Monday 7 March 2016

Education and research in the 'real world'

I've been thinking lately about perceptions and beliefs and how these can be tempered by the seas of economic and political change. Sometimes, the term the 'real world' is used to dismiss the realities of others' professional lives as being somehow deficient or incomplete. This is often the case when universities or schools are discussed by those in the 'real world' (ie a different professional or occupational one).

Some dismiss a university as an ivory tower, but, as Veith argues, it is neither immune from influences of the 'real world' nor separate from it, for it in turn, influences the 'real world'.

Those of us inside the 'tower' are feeling the effects of economic and social change. Neo-liberalism for example, is taking a stronger and stronger hold of thinking and practice. Some of the effects of this are larger and larger workloads (so we work weekends, nights, annual leave) and have larger and larger classes in the name of 'efficiency', or, perhaps, cost cutting.

Being research focused also has its problems when the research that might have a huge influence in say, 10 years' time, is not funded because because its ROI (return on investment) is not discernible quickly. Education is a victim of this thinking. Finding sources of funding for research in various aspects of this field is getting harder and harder, so that educational researchers throughout the country scramble to bid for less and less and from fewer and fewer granting bodies each year. The ROI on the effort it takes to write these bids can thus be zero.

And yet, the educational research undertaken in this country can be ground-breaking, and none more so than work carried out at the University of Waikato. Te Kotahitanga is one these. Professor Russell Bishop won the Paolo Freire Award for this work, and the positive effects of the programme are still being felt. The New Zealand educational research association, NZARE,  has also honoured its work.

This Te Kotahitanga research was longitudinal, involved a lot of schools, and resulted in a wide number of publications that have been hugely influential in New Zealand schools, and ultimately on Māori students' lives and careers. This research could only exist with external funding. Education does not have an immediate ROI. Nor does research into it. However, its effects, as indicated by Te Kotahitanga, can be profound. In the ECE sector, Professor Margaret Carr's work and Learning Stories is another example of both local and international influence.

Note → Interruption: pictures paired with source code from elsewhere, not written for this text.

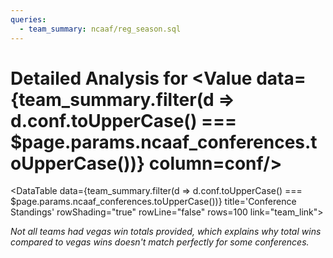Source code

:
 ```yaml
---
queries:
  - team_summary: ncaaf/reg_season.sql
---
```


# Detailed Analysis for <Value data={team_summary.filter(d => d.conf.toUpperCase() === $page.params.ncaaf_conferences.toUpperCase())} column=conf/>

<DataTable
    data={team_summary.filter(d => d.conf.toUpperCase() === $page.params.ncaaf_conferences.toUpperCase())}
    title='Conference Standings'
    rowShading="true" 
    rowLine="false"
    rows=100
    link="team_link">
    <Column id="team"/>
    <Column id="record"/>
    <Column id="elo_rating" title="ELO"/>
    <Column id="avg_wins"/>
    <Column id="vegas_wins"/>
    <Column id="elo_vs_vegas_num1" contentType=delta/>
</DataTable>

_Not all teams had vegas win totals provided, which explains why total wins compared to vegas wins doesn't match perfectly for some conferences._
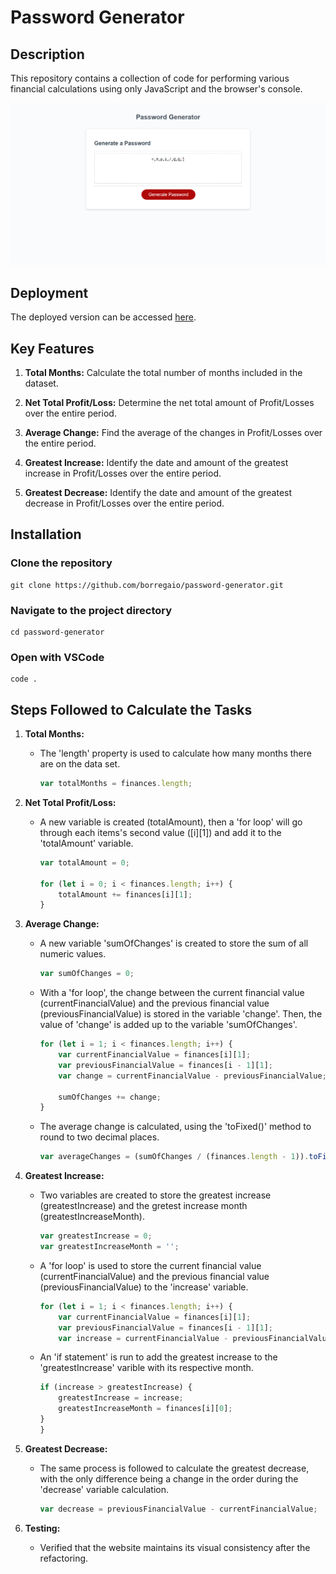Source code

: # Password Generator

## Description 

This repository contains a collection of code for performing various financial calculations using only JavaScript and the browser's console.

![Screenshot](./password-generator.png)


## Deployment

The deployed version can be accessed [here](https://borregaio.github.io/password-generator/).


## Key Features

1. **Total Months:** Calculate the total number of months included in the dataset.

2. **Net Total Profit/Loss:** Determine the net total amount of Profit/Losses over the entire period.

3. **Average Change:** Find the average of the changes in Profit/Losses over the entire period.

4. **Greatest Increase:** Identify the date and amount of the greatest increase in Profit/Losses over the entire period.

5. **Greatest Decrease:** Identify the date and amount of the greatest decrease in Profit/Losses over the entire period.


## Installation

### Clone the repository
```console
git clone https://github.com/borregaio/password-generator.git
```

### Navigate to the project directory
```console
cd password-generator
```

### Open with VSCode
```console
code .
```

## Steps Followed to Calculate the Tasks

1. **Total Months:**
    - The 'length' property is used to calculate how many months there are on the data set.

        ```javascript
        var totalMonths = finances.length;
        ```

2. **Net Total Profit/Loss:**
    - A new variable is created (totalAmount), then a 'for loop' will go through each items's second value ([i][1]) and add it to the 'totalAmount' variable.

        ```javascript
        var totalAmount = 0;

        for (let i = 0; i < finances.length; i++) {
            totalAmount += finances[i][1];
        }
        ```


3. **Average Change:**
    - A new variable 'sumOfChanges' is created to store the sum of all numeric values.

        ```javascript
        var sumOfChanges = 0;
        ```

    - With a 'for loop', the change between the current financial value (currentFinancialValue) and the previous financial value (previousFinancialValue) is stored in the variable 'change'. Then, the value of 'change' is added up to the variable 'sumOfChanges'.

        ```javascript
        for (let i = 1; i < finances.length; i++) {
            var currentFinancialValue = finances[i][1];
            var previousFinancialValue = finances[i - 1][1];
            var change = currentFinancialValue - previousFinancialValue;
        
            sumOfChanges += change;
        }
        ```

    - The average change is calculated, using the 'toFixed()' method to round to two decimal places.

        ```javascript
        var averageChanges = (sumOfChanges / (finances.length - 1)).toFixed(2);
        ```

4. **Greatest Increase:**
    - Two variables are created to store the greatest increase (greatestIncrease) and the gretest increase month (greatestIncreaseMonth).

        ```javascript
        var greatestIncrease = 0;
        var greatestIncreaseMonth = '';
        ```

    - A 'for loop' is used to store the current financial value (currentFinancialValue) and the previous financial value (previousFinancialValue) to the 'increase' variable.

        ```javascript
        for (let i = 1; i < finances.length; i++) {
            var currentFinancialValue = finances[i][1];
            var previousFinancialValue = finances[i - 1][1];
            var increase = currentFinancialValue - previousFinancialValue;
        ```

    - An 'if statement' is run to add the greatest increase to the 'greatestIncrease' varible with its respective month.

        ```javascript
        if (increase > greatestIncrease) {
            greatestIncrease = increase;
            greatestIncreaseMonth = finances[i][0];
        }
        }
        ```

5. **Greatest Decrease:**
    - The same process is followed to calculate the greatest decrease, with the only difference being a change in the order during the 'decrease' variable calculation.

        ```javascript
        var decrease = previousFinancialValue - currentFinancialValue;
        ```

6. **Testing:**
   - Verified that the website maintains its visual consistency after the refactoring.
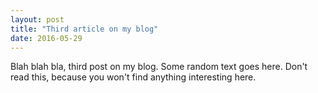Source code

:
 ```yaml
---
layout: post
title: "Third article on my blog"
date: 2016-05-29
---
```


Blah blah bla, third post on my blog. Some random text goes here. Don't read this, because you won't find anything interesting here.
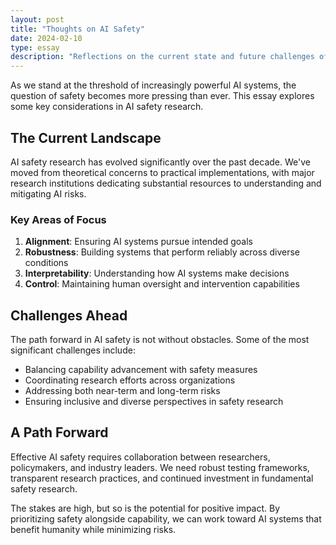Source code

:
 ```yaml
---
layout: post
title: "Thoughts on AI Safety"
date: 2024-02-10
type: essay
description: "Reflections on the current state and future challenges of AI safety research."
---
```


As we stand at the threshold of increasingly powerful AI systems, the question of safety becomes more pressing than ever. This essay explores some key considerations in AI safety research.

## The Current Landscape

AI safety research has evolved significantly over the past decade. We've moved from theoretical concerns to practical implementations, with major research institutions dedicating substantial resources to understanding and mitigating AI risks.

### Key Areas of Focus

1. **Alignment**: Ensuring AI systems pursue intended goals
2. **Robustness**: Building systems that perform reliably across diverse conditions
3. **Interpretability**: Understanding how AI systems make decisions
4. **Control**: Maintaining human oversight and intervention capabilities

## Challenges Ahead

The path forward in AI safety is not without obstacles. Some of the most significant challenges include:

- Balancing capability advancement with safety measures
- Coordinating research efforts across organizations
- Addressing both near-term and long-term risks
- Ensuring inclusive and diverse perspectives in safety research

## A Path Forward

Effective AI safety requires collaboration between researchers, policymakers, and industry leaders. We need robust testing frameworks, transparent research practices, and continued investment in fundamental safety research.

The stakes are high, but so is the potential for positive impact. By prioritizing safety alongside capability, we can work toward AI systems that benefit humanity while minimizing risks.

So, as Veith argued about the American academic system, the ivory tower concept is as mythical as the unicorn. I would add the supposed divide between the 'real world' and universities is a myth too. The gradual squeezing of funding for research into aspects of education in New Zealand is turning educational itself itself into a unicorn. If ROI thinking persists, educational research will become a mythical beast and the field will be the worse for it.